— Work instruction —
Reproduce the listing that follows character for character, excluding its pictures.

(Beginning of Extracted records)

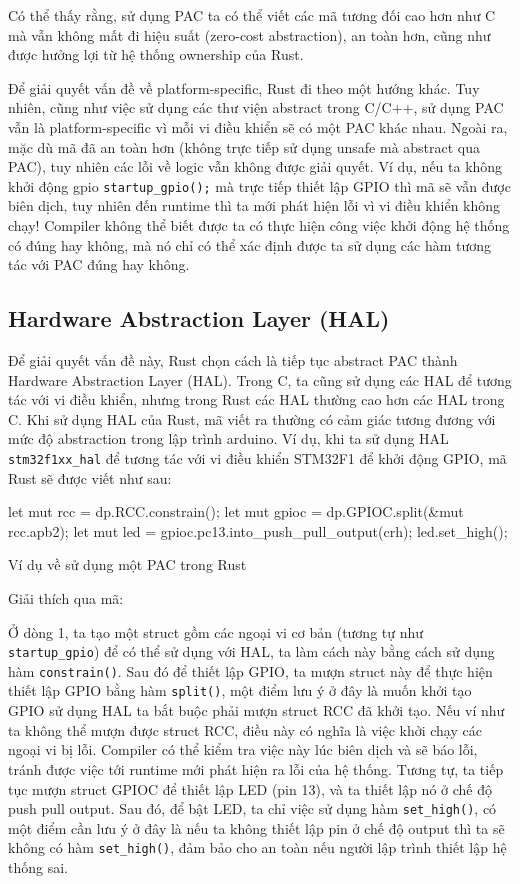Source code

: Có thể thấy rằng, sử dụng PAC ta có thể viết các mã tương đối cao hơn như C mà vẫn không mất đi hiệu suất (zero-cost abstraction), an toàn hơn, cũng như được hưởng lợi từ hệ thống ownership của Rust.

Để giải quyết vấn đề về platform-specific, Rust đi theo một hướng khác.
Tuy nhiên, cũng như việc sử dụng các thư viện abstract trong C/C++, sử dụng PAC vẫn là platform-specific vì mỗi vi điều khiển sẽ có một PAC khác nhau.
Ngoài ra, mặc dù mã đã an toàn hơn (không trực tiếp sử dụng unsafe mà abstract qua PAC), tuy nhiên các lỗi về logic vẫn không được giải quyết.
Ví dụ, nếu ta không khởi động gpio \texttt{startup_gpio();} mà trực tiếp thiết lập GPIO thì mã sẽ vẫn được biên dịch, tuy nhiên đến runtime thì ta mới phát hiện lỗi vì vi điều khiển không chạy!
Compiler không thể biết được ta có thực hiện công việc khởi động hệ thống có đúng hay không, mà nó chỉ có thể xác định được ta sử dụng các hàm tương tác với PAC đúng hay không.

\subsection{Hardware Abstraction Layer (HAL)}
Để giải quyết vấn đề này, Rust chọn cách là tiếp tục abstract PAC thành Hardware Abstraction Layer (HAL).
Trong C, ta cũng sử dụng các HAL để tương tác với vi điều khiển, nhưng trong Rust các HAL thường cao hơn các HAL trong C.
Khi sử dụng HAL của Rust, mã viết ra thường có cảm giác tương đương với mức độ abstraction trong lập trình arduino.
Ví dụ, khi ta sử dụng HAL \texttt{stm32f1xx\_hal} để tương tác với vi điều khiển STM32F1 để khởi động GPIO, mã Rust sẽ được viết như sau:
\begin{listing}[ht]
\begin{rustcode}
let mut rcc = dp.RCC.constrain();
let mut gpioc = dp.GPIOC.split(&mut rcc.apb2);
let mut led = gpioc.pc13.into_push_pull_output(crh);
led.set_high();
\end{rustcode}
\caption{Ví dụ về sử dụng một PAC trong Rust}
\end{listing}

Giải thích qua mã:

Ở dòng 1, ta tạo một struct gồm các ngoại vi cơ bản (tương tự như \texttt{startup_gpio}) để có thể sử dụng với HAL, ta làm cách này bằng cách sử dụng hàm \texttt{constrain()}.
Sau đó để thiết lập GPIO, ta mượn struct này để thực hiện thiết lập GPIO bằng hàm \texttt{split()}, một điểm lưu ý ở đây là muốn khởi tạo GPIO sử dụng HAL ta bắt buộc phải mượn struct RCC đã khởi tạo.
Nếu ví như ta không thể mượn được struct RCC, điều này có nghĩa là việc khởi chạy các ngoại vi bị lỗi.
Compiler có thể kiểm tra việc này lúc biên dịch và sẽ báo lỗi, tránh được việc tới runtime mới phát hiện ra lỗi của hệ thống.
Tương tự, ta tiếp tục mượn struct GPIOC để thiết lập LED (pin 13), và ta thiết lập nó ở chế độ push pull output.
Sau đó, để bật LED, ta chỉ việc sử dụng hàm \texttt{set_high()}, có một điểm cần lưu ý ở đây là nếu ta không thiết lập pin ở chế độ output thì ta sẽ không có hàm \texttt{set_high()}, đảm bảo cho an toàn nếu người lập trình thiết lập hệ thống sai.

(End of Extracted records)

— Result of this exercise —
Source code

: Có thể thấy rằng, sử dụng PAC ta có thể viết các mã tương đối cao hơn như C mà vẫn không mất đi hiệu suất (zero-cost abstraction), an toàn hơn, cũng như được hưởng lợi từ hệ thống ownership của Rust.

Để giải quyết vấn đề về platform-specific, Rust đi theo một hướng khác.
Tuy nhiên, cũng như việc sử dụng các thư viện abstract trong C/C++, sử dụng PAC vẫn là platform-specific vì mỗi vi điều khiển sẽ có một PAC khác nhau.
Ngoài ra, mặc dù mã đã an toàn hơn (không trực tiếp sử dụng unsafe mà abstract qua PAC), tuy nhiên các lỗi về logic vẫn không được giải quyết.
Ví dụ, nếu ta không khởi động gpio \texttt{startup_gpio();} mà trực tiếp thiết lập GPIO thì mã sẽ vẫn được biên dịch, tuy nhiên đến runtime thì ta mới phát hiện lỗi vì vi điều khiển không chạy!
Compiler không thể biết được ta có thực hiện công việc khởi động hệ thống có đúng hay không, mà nó chỉ có thể xác định được ta sử dụng các hàm tương tác với PAC đúng hay không.

\subsection{Hardware Abstraction Layer (HAL)}
Để giải quyết vấn đề này, Rust chọn cách là tiếp tục abstract PAC thành Hardware Abstraction Layer (HAL).
Trong C, ta cũng sử dụng các HAL để tương tác với vi điều khiển, nhưng trong Rust các HAL thường cao hơn các HAL trong C.
Khi sử dụng HAL của Rust, mã viết ra thường có cảm giác tương đương với mức độ abstraction trong lập trình arduino.
Ví dụ, khi ta sử dụng HAL \texttt{stm32f1xx\_hal} để tương tác với vi điều khiển STM32F1 để khởi động GPIO, mã Rust sẽ được viết như sau:
\begin{listing}[ht]
\begin{rustcode}
let mut rcc = dp.RCC.constrain();
let mut gpioc = dp.GPIOC.split(&mut rcc.apb2);
let mut led = gpioc.pc13.into_push_pull_output(crh);
led.set_high();
\end{rustcode}
\caption{Ví dụ về sử dụng một PAC trong Rust}
\end{listing}

Giải thích qua mã:

Ở dòng 1, ta tạo một struct gồm các ngoại vi cơ bản (tương tự như \texttt{startup_gpio}) để có thể sử dụng với HAL, ta làm cách này bằng cách sử dụng hàm \texttt{constrain()}.
Sau đó để thiết lập GPIO, ta mượn struct này để thực hiện thiết lập GPIO bằng hàm \texttt{split()}, một điểm lưu ý ở đây là muốn khởi tạo GPIO sử dụng HAL ta bắt buộc phải mượn struct RCC đã khởi tạo.
Nếu ví như ta không thể mượn được struct RCC, điều này có nghĩa là việc khởi chạy các ngoại vi bị lỗi.
Compiler có thể kiểm tra việc này lúc biên dịch và sẽ báo lỗi, tránh được việc tới runtime mới phát hiện ra lỗi của hệ thống.
Tương tự, ta tiếp tục mượn struct GPIOC để thiết lập LED (pin 13), và ta thiết lập nó ở chế độ push pull output.
Sau đó, để bật LED, ta chỉ việc sử dụng hàm \texttt{set_high()}, có một điểm cần lưu ý ở đây là nếu ta không thiết lập pin ở chế độ output thì ta sẽ không có hàm \texttt{set_high()}, đảm bảo cho an toàn nếu người lập trình thiết lập hệ thống sai.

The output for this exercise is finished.